Encontrei-me observando meus cachorros brincarem no quintal de casa enquanto ouvia duas tias conversarem. Em certo momento, percebi que alguma coisa estava errada quando notei que a gaiola do papagaio não estava no lugar onde deveria estar, mas antes que eu pudesse pensar melhor sobre isso, propositadamente, as tias desviaram a minha atenção chamando-me para a conversa delas.

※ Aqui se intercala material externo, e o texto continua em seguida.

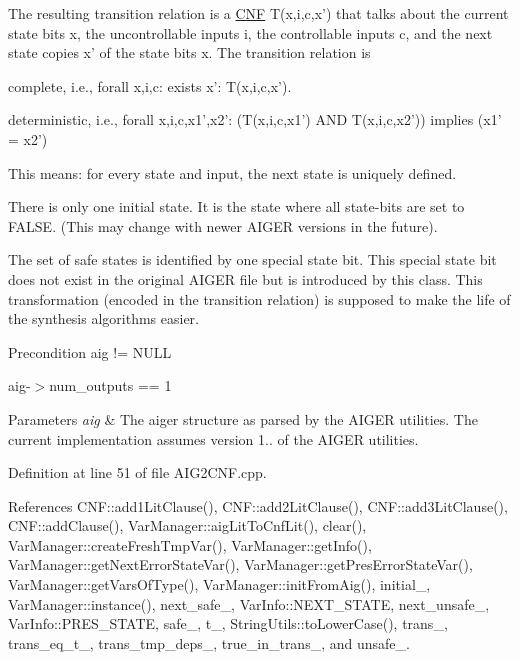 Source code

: The resulting transition relation is a \hyperlink{classCNF}{C\-N\-F} T(x,i,c,x') that talks about the current state bits x, the uncontrollable inputs i, the controllable inputs c, and the next state copies x' of the state bits x. The transition relation is 
\begin{DoxyItemize}
\item complete, i.\-e., forall x,i,c\-: exists x'\-: T(x,i,c,x'). 
\item deterministic, i.\-e., forall x,i,c,x1',x2'\-: (T(x,i,c,x1') A\-N\-D T(x,i,c,x2')) implies (x1' = x2') 
\end{DoxyItemize}This means\-: for every state and input, the next state is uniquely defined.

There is only one initial state. It is the state where all state-\/bits are set to F\-A\-L\-S\-E. (This may change with newer A\-I\-G\-E\-R versions in the future).

The set of safe states is identified by one special state bit. This special state bit does not exist in the original A\-I\-G\-E\-R file but is introduced by this class. This transformation (encoded in the transition relation) is supposed to make the life of the synthesis algorithms easier.

\begin{DoxyPrecond}{Precondition}
aig != N\-U\-L\-L 

aig-\/$>$num\-\_\-outputs == 1 
\end{DoxyPrecond}

\begin{DoxyParams}{Parameters}
{\em aig} & The aiger structure as parsed by the A\-I\-G\-E\-R utilities. The current implementation assumes version 1.. of the A\-I\-G\-E\-R utilities. \\
\hline
\end{DoxyParams}


Definition at line 51 of file A\-I\-G2\-C\-N\-F.\-cpp.



References C\-N\-F\-::add1\-Lit\-Clause(), C\-N\-F\-::add2\-Lit\-Clause(), C\-N\-F\-::add3\-Lit\-Clause(), C\-N\-F\-::add\-Clause(), Var\-Manager\-::aig\-Lit\-To\-Cnf\-Lit(), clear(), Var\-Manager\-::create\-Fresh\-Tmp\-Var(), Var\-Manager\-::get\-Info(), Var\-Manager\-::get\-Next\-Error\-State\-Var(), Var\-Manager\-::get\-Pres\-Error\-State\-Var(), Var\-Manager\-::get\-Vars\-Of\-Type(), Var\-Manager\-::init\-From\-Aig(), initial\-\_\-, Var\-Manager\-::instance(), next\-\_\-safe\-\_\-, Var\-Info\-::\-N\-E\-X\-T\-\_\-\-S\-T\-A\-T\-E, next\-\_\-unsafe\-\_\-, Var\-Info\-::\-P\-R\-E\-S\-\_\-\-S\-T\-A\-T\-E, safe\-\_\-, t\-\_\-, String\-Utils\-::to\-Lower\-Case(), trans\-\_\-, trans\-\_\-eq\-\_\-t\-\_\-, trans\-\_\-tmp\-\_\-deps\-\_\-, true\-\_\-in\-\_\-trans\-\_\-, and unsafe\-\_\-.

Quando a campainha da minha casa tocou, pedi licença para as tias e saí correndo atravessando o extenso quintal. Estranhamente, os cachorros não começaram a latir como sempre acontecia quando a campainha tocava, anunciando que alguém estava chamando no portão. Como tantas outras vezes, nem me dei ao trabalho de abrir o portãozinho que separava os quintais, saltei como em uma corrida de obstáculos e num instante eu estava no corredor de acesso à garagem da minha casa.
Ao chegar de sobressalto na garagem, meu carro não estava lá, e deparei-me com três pessoas: as tias que a dois segundos atrás eu havia deixado no quintal de cima, e a minha segunda mãe. Ela usava um vestido simples na cor azul marinho e seus cabelos louros encaracolados a rejuvenescia, no mínimo, uns 20 anos.
Conhecendo-me muito bem, minha segunda mãe pensou que aquela situação me causaria medo (o que na maioria das vezes seria verdade). Examinou-me então atentamente com seus olhos azuis inconfundíveis, esperando alguma reação minha, e após alguns segundos de hesitação, percebi o que estava acontecendo e me atirei nos braços dela em um longo e muito aguardado abraço.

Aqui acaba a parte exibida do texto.